Potentially expensive analysis for missing `[]` in delete expression

Hi,

During a demo, audience caught that I forgot [] in delete expression. clang didn’t warn about it. I was wondering whether this is due to the cost of analysis. My sample was something like:

class A {
int a;
public:
A() : a(new int[5]) { }
~A() { delete /
[]*/ a; }
};

but following doesn’t seem like to analyze missing [] either:

% clang++ -fsyntax-only -x c++ -pedantic -Wall -Wextra -

void f() {
int *a = new int[5];
delete a;
}
%

Is this analysis omitted due to performance concerns or simply an oversight?

Analyzing my sample requires clang to analyze all ctor-initializers, then in-class initializers, to check whether member was new[]'ed each time it sees delete expression where pointee is a MemberExpr. For the latter case, I think checking whether VarDecl initialized with new[] is enough. Did I get this right? I already have a patch for this, but I didn’t test its performance impact on a sufficiently large code base. Do we have previous implementation experience with this?

Ismail

This is an interesting analysis that would really help a lot of people.

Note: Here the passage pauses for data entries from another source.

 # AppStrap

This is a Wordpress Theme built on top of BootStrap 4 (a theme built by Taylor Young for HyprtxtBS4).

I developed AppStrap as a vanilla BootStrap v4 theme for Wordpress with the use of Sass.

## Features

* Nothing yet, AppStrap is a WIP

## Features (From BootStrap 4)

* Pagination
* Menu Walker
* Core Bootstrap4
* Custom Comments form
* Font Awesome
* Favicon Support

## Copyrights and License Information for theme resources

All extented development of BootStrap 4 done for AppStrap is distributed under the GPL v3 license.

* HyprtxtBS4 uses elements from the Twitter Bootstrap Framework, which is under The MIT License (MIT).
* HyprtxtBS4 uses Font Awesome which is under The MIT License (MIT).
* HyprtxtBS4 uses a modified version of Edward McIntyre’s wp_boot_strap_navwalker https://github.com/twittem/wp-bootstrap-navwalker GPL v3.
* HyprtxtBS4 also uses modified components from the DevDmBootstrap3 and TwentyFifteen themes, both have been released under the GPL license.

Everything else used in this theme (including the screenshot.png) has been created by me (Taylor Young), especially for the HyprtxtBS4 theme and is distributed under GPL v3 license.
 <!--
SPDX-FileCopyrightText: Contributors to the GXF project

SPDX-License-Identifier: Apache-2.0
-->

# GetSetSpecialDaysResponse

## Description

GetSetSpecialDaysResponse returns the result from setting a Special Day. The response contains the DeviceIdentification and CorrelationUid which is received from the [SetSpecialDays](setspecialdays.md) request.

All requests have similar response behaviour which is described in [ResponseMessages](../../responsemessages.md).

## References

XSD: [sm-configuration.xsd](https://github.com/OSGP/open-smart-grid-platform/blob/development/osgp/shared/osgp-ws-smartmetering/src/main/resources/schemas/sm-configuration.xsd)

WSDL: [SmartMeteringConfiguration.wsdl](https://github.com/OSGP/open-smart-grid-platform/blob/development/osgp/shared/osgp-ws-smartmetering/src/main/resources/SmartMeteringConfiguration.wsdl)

However, if the analysis intend to be truly accurate, I think it should be implemented in the static analyzer.

For example:

if (cond)
a = new int[5];
else
a = (int*) malloc(sizeof(int)*5);

would easily trick a CFG-based analysis because it can’t know at compile-time whether cond is true or false.

Nevertheless, I still believe that a front-end analysis can help in simpler cases, but we can’t expect to be 100% accurate.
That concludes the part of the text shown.